A hybrid mechanistic machine learning approach to model industrial network dynamics for sustainable design of emerging carbon capture and utilization technologies

Abstract

Industrial networks consist of multiple industrial nodes interacting with each other through material exchanges that support the overall production goal of the network. These industrial networks exhibit complex nonlinear dynamics arising due to the multiscale nature of interactions among industries and the inherent dynamics of each industrial node. Furthermore, these overall dynamics have a significant impact on the sustainable design of these networks, along with the resource consumption and emission dynamics of the overall network.

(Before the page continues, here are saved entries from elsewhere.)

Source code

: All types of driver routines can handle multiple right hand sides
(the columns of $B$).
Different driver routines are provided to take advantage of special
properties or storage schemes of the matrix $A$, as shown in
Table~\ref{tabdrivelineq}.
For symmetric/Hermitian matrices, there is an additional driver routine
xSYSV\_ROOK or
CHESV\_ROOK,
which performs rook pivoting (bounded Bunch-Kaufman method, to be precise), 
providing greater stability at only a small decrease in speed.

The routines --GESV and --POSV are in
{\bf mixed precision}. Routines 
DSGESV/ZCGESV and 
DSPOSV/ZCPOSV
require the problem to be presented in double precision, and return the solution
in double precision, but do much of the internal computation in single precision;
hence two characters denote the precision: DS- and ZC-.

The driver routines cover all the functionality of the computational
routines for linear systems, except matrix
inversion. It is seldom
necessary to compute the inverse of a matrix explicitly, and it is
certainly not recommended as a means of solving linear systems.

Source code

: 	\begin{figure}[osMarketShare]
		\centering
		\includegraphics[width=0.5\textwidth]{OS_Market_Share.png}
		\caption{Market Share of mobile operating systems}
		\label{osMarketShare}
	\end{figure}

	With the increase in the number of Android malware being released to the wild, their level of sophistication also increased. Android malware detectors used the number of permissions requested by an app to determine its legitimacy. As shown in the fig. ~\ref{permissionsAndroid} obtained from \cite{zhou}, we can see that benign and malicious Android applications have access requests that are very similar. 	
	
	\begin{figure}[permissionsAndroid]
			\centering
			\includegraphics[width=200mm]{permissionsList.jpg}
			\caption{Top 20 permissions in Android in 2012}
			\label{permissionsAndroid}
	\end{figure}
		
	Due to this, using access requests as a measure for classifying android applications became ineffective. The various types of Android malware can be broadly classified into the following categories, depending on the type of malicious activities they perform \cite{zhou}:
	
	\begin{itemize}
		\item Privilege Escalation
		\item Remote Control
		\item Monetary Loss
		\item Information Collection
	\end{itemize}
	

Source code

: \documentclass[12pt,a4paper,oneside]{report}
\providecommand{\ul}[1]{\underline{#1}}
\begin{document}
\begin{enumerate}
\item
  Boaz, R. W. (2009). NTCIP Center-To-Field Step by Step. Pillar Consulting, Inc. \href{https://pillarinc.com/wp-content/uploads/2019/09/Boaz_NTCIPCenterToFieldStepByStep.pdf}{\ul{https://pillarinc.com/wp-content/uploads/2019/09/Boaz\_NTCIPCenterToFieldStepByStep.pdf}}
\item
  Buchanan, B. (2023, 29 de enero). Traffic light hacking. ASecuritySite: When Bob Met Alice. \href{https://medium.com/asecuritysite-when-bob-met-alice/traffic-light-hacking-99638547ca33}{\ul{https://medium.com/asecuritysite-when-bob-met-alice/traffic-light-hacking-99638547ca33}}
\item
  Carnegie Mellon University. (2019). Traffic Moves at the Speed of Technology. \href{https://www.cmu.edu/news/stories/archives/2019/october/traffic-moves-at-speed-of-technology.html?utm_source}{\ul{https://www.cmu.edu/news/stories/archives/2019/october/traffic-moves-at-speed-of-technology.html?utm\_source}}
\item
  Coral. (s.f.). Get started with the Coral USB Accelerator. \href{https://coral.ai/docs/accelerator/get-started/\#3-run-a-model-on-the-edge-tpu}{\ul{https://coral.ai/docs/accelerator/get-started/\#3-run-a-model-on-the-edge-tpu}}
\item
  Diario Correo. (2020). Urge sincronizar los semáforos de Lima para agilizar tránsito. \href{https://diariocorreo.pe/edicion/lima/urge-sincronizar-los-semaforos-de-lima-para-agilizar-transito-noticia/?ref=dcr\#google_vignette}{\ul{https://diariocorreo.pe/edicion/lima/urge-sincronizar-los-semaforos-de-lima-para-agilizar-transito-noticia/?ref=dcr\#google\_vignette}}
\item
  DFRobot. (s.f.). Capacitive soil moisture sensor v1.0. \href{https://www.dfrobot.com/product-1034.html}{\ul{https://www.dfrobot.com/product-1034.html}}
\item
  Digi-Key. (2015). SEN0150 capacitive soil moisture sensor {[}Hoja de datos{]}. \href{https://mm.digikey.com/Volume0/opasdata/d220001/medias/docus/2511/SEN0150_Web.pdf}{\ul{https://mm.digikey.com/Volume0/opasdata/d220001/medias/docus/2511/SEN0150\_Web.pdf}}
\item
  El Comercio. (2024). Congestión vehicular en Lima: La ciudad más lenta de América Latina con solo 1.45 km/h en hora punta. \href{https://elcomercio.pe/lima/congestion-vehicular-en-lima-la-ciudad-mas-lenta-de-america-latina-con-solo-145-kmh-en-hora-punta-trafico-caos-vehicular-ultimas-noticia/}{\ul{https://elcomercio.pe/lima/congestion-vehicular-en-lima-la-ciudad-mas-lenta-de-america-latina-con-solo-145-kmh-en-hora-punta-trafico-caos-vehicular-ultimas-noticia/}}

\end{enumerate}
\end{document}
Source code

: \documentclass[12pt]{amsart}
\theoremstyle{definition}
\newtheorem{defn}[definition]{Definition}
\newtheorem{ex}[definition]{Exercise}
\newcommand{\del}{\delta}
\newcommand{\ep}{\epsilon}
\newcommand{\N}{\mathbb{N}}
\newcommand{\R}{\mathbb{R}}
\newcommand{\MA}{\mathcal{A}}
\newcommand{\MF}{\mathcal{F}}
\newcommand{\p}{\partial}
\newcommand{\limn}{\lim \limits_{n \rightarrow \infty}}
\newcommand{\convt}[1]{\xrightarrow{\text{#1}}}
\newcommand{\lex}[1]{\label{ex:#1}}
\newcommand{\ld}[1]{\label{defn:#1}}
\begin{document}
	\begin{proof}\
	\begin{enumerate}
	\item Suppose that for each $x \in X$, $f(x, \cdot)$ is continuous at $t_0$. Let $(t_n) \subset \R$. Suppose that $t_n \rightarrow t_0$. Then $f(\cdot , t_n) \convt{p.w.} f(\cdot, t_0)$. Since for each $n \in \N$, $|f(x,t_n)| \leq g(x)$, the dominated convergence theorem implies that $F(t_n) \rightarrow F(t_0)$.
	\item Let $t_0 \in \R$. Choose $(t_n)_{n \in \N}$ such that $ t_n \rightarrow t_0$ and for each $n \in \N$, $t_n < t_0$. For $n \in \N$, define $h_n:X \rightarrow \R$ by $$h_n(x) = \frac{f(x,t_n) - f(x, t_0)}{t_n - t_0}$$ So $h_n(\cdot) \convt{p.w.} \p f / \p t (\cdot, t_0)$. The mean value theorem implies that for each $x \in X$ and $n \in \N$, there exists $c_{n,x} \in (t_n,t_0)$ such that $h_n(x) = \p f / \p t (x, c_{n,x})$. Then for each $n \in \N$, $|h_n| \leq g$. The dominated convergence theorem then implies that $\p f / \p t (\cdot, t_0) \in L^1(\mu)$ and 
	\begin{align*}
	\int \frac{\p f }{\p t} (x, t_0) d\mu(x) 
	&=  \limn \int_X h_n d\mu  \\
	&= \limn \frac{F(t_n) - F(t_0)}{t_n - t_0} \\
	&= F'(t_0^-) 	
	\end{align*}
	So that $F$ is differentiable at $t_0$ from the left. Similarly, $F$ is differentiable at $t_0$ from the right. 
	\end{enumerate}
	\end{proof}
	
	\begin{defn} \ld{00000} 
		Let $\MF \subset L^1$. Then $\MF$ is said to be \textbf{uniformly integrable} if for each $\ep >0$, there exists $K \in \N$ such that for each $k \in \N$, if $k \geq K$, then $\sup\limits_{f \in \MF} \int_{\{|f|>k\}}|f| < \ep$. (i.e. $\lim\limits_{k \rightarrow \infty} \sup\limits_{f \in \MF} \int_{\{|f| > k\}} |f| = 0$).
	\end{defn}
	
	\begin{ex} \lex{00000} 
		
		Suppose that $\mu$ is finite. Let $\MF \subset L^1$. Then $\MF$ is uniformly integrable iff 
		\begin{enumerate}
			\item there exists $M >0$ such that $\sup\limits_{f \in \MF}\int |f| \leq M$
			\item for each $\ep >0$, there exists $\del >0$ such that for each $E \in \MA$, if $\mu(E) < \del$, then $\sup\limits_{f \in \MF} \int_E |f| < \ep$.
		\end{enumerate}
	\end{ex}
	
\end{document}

However, understanding the overall dynamics of industrial networks is challenging as digital models do not exist for the whole network dynamics, especially for emerging industrial systems, and simulative analyses of the same can be computationally expensive. To overcome this limitation, we propose a hybrid mechanistic machine learning approach based on data-driven system identification to build surrogate dynamic models of industrial nodes, which can be coupled to evaluate the overall industrial network dynamics. Furthermore, we propose utilizing the overall network dynamics to quantify the dynamic carbon footprint and design of industrial networks for a maximum carbon sink. We apply our methodology to evaluate the dynamic carbon footprint of an algal-biodiesel industrial network comprising 5 separate dynamic industrial systems. The redesign of the network with the modified technological parameters informed by overall network dynamics results in an approximately 2% enhanced CO₂ sequestration rate of 29 750.34 kg h⁻¹, with the net CO₂ footprint being accurately calculated as −1485069.47 kg for 50 hours of operation based on the nonlinear model obtained for the network. The dynamic models were also used to analyze the net neutralization time required to completely remove the energy-related CO₂ emissions using this specific algal biodiesel network for a specific region in a particular year, providing insights into the potential of this technology to meet the climate mitigation goals. Hence, the proposed approach establishes a pathway to evaluate industrial network dynamics for any emerging system by relying on mechanistic models and data-driven system identification and informing the sustainable design of future industrial networks.